• [Work instructions]:
Only the number is wanted: how many lines of the data contain "style"?

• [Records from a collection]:
───

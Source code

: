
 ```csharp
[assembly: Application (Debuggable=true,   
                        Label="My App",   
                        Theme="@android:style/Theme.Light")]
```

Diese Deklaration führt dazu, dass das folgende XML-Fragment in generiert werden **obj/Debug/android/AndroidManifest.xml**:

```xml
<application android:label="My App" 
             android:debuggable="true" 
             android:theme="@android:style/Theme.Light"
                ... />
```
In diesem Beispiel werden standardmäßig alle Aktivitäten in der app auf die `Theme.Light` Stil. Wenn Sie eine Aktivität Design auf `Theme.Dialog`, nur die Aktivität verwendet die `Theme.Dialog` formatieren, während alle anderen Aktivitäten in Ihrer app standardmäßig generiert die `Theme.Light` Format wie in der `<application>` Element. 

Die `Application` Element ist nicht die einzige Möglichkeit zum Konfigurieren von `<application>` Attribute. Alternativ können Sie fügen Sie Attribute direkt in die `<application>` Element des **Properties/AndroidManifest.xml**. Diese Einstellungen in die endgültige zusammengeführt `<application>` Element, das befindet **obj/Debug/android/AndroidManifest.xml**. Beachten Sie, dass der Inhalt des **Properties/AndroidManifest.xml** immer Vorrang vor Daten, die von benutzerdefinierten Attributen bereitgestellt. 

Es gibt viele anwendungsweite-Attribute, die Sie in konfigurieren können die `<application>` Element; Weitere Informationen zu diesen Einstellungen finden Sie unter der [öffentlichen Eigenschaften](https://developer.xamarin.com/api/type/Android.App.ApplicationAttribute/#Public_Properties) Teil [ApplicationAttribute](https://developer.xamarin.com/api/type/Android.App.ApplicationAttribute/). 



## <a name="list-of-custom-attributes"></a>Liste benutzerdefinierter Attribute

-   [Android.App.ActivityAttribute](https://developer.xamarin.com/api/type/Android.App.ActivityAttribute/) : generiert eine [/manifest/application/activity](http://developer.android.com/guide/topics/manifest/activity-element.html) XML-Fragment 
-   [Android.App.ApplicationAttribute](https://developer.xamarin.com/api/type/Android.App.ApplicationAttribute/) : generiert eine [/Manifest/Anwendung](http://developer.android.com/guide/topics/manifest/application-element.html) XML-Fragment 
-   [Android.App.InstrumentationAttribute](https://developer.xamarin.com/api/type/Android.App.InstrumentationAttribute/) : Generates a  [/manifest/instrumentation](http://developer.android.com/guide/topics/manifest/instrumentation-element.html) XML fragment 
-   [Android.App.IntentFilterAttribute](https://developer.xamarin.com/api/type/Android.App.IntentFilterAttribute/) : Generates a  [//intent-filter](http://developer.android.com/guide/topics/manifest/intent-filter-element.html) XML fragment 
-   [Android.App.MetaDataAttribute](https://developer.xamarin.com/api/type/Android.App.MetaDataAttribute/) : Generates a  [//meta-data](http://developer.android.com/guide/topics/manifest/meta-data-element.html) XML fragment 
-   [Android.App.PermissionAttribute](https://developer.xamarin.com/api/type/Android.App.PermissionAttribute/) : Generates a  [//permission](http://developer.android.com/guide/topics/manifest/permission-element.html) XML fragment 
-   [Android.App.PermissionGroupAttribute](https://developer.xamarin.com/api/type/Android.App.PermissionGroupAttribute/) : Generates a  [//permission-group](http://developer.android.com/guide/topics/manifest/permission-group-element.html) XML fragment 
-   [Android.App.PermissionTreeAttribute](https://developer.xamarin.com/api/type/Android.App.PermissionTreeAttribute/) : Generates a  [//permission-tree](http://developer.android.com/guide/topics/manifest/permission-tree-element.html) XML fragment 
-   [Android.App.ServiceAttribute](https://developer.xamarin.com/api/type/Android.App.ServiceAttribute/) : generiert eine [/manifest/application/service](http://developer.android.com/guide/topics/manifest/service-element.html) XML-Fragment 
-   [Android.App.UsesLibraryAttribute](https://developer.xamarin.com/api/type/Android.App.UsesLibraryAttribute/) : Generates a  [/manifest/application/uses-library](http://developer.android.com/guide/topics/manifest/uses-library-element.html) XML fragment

───

• [Result of this task]:
2